Source texts of formatted documents:
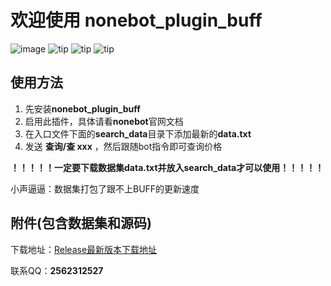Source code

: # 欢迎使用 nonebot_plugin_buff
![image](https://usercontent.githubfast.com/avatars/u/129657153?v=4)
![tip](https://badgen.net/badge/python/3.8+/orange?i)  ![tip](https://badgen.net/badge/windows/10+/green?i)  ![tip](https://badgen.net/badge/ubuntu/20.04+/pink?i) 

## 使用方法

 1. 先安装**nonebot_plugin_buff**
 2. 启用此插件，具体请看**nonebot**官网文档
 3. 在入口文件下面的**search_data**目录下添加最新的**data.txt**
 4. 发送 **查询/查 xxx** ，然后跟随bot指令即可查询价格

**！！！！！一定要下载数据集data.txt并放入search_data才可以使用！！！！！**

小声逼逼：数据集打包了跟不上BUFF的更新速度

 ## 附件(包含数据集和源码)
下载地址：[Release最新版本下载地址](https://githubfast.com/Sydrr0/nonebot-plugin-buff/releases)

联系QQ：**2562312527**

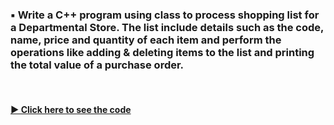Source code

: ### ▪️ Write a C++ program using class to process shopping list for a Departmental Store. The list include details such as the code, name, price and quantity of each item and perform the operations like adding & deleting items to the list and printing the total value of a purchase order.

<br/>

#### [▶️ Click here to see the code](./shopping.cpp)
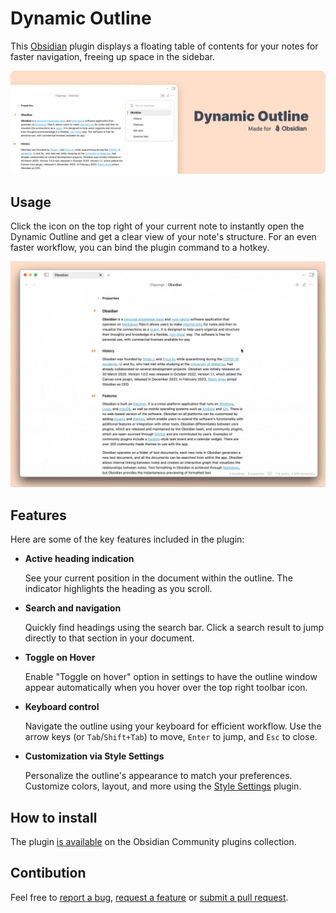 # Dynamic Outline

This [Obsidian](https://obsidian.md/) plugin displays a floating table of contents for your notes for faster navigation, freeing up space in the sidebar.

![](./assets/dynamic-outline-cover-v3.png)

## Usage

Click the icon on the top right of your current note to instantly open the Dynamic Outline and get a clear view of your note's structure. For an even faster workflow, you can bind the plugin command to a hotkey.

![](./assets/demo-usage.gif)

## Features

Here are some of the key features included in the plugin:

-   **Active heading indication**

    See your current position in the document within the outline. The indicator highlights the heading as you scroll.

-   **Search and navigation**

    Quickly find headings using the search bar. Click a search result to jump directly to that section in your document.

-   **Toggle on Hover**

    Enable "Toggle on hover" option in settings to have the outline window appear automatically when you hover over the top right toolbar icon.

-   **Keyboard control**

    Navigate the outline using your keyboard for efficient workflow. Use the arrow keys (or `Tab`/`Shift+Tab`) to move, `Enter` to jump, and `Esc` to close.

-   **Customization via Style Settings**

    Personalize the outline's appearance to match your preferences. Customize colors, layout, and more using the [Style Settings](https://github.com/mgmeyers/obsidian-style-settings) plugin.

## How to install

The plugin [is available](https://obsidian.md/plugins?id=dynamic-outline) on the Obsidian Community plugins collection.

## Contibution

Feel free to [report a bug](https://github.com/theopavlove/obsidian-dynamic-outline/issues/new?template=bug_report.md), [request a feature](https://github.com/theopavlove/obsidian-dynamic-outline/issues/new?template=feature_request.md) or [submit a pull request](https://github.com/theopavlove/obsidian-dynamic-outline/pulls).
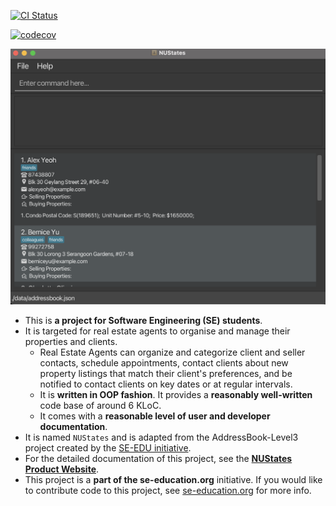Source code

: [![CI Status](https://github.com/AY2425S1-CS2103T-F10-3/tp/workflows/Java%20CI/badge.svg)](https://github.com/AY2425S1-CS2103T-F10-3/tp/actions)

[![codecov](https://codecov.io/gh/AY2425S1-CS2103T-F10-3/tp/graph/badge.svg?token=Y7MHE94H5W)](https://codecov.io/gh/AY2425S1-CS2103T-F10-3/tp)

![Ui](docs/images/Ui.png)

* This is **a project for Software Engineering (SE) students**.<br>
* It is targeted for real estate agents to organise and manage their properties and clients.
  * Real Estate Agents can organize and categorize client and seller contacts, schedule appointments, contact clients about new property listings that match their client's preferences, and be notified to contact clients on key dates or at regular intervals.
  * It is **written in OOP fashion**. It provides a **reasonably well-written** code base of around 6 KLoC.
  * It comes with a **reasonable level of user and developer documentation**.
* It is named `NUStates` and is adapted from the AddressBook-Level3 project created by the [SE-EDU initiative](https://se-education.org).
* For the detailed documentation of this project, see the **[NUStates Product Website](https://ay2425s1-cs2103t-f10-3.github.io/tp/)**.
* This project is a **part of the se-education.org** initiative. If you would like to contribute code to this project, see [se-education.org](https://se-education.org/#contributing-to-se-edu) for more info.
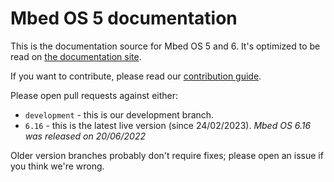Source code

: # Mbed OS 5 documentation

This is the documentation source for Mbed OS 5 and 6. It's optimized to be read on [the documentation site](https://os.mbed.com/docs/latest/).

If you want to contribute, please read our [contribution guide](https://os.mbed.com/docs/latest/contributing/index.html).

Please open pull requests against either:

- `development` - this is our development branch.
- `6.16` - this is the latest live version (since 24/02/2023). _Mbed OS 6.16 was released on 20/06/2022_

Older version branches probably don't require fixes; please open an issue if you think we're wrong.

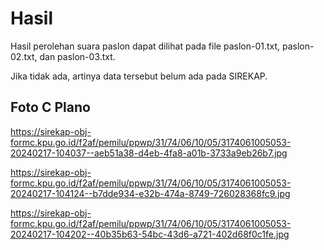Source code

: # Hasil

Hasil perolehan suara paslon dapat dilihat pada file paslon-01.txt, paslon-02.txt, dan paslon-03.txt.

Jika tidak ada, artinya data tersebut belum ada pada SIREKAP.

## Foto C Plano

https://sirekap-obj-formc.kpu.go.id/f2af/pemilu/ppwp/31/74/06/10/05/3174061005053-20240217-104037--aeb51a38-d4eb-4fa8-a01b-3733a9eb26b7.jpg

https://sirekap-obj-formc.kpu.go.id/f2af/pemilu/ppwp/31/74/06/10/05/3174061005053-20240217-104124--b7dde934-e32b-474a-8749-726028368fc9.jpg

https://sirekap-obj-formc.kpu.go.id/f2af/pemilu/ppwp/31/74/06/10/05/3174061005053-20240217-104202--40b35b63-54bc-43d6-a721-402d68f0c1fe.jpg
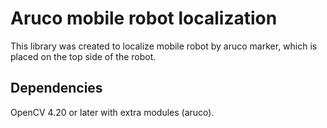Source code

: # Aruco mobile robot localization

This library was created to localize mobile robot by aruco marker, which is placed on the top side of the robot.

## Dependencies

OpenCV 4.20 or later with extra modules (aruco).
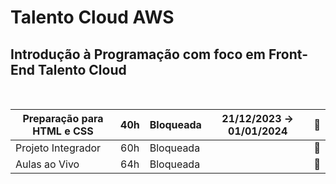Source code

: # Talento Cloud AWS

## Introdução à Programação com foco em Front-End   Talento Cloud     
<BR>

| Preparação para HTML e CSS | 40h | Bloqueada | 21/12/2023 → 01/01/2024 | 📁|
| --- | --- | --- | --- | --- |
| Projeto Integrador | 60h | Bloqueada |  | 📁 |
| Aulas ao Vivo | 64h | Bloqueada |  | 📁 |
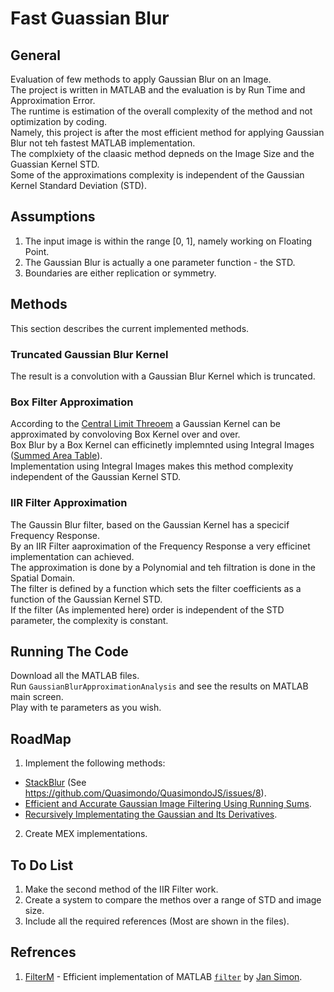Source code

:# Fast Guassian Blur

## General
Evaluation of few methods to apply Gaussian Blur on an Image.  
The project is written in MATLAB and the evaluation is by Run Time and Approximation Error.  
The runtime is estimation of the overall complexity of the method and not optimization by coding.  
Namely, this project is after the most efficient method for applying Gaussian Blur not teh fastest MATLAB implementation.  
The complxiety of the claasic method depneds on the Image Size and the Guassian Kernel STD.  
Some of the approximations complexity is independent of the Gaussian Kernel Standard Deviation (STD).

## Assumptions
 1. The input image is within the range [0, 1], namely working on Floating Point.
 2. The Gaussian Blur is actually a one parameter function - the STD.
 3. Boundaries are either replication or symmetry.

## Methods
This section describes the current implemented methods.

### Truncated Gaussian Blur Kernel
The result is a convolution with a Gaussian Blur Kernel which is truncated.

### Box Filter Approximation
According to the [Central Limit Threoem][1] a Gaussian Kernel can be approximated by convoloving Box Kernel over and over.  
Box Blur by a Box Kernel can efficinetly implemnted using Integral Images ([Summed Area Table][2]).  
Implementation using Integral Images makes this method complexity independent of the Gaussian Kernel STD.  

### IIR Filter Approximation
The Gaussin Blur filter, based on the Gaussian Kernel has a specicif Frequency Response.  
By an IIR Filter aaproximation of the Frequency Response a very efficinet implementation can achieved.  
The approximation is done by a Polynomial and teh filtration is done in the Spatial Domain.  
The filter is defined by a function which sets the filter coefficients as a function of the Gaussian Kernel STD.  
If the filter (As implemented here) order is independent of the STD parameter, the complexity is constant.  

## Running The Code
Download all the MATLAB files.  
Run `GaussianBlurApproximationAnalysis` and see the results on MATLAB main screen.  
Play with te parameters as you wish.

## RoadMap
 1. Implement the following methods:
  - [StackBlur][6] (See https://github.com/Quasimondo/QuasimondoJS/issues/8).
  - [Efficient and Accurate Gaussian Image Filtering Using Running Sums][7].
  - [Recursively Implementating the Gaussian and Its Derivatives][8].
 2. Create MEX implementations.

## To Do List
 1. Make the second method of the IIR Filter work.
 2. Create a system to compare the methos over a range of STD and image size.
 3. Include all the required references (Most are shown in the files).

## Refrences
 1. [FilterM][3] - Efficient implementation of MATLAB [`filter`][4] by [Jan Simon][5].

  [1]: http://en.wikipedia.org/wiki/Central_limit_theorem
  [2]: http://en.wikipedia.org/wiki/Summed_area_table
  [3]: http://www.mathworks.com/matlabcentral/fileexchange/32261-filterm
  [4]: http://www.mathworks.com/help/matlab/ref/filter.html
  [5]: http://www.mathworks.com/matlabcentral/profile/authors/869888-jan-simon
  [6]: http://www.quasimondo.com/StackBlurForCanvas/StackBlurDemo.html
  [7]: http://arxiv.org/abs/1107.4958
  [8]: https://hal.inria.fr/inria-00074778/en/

Problem statement:
Only a number is wanted here: the tally of lines in the entries that include the word "either".

Expected answer:
2